### What to work on
Go through the data and copy every line in which "using" appears.

(Stored data entries)
------
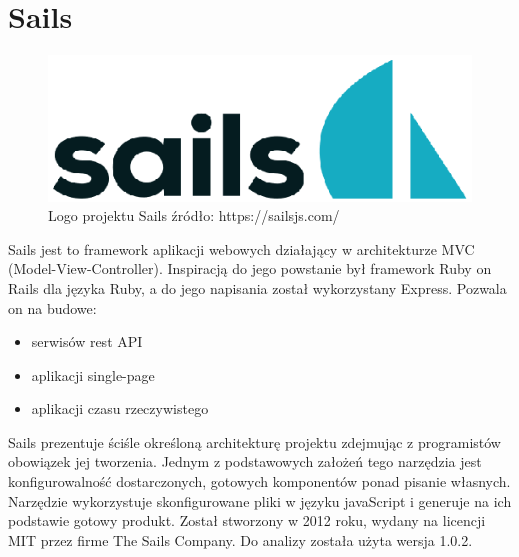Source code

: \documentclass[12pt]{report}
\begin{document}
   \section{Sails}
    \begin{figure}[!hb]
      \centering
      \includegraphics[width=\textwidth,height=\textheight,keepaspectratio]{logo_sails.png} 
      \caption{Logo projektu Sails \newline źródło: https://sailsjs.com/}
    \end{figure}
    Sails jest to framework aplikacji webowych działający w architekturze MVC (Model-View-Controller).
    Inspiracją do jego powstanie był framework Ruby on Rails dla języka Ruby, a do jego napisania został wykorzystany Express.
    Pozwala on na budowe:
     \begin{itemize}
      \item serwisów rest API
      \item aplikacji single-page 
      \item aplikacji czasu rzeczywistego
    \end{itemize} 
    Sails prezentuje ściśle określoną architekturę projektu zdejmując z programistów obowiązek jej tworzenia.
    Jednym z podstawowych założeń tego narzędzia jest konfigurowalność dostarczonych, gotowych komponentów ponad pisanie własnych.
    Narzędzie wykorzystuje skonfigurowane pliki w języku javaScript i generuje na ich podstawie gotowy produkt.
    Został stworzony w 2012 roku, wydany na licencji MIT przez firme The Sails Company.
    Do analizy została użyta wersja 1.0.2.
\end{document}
------
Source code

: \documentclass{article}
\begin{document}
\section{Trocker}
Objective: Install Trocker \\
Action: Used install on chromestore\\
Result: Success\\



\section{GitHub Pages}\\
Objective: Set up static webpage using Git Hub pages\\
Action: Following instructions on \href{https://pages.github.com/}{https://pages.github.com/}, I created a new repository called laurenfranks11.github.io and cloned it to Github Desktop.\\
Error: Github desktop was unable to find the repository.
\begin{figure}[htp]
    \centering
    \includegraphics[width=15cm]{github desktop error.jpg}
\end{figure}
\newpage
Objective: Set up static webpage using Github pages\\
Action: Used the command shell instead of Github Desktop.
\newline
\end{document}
------
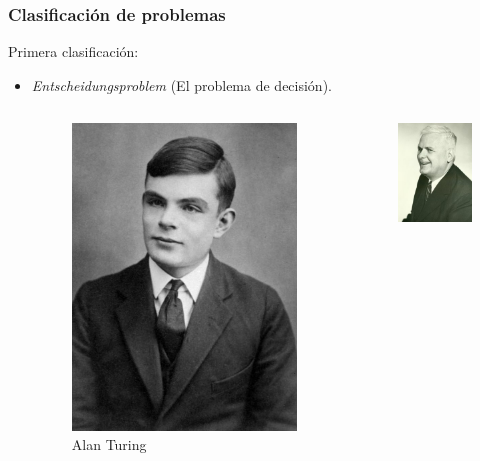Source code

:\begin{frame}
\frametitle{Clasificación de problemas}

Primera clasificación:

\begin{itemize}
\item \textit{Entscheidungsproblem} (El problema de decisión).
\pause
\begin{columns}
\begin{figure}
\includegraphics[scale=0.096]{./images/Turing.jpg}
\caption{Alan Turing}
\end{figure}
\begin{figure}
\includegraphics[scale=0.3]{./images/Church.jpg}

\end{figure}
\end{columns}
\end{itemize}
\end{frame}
------
### Answer to the exercise
Objective: Set up static webpage using Git Hub pages\\
Objective: Set up static webpage using Github pages\\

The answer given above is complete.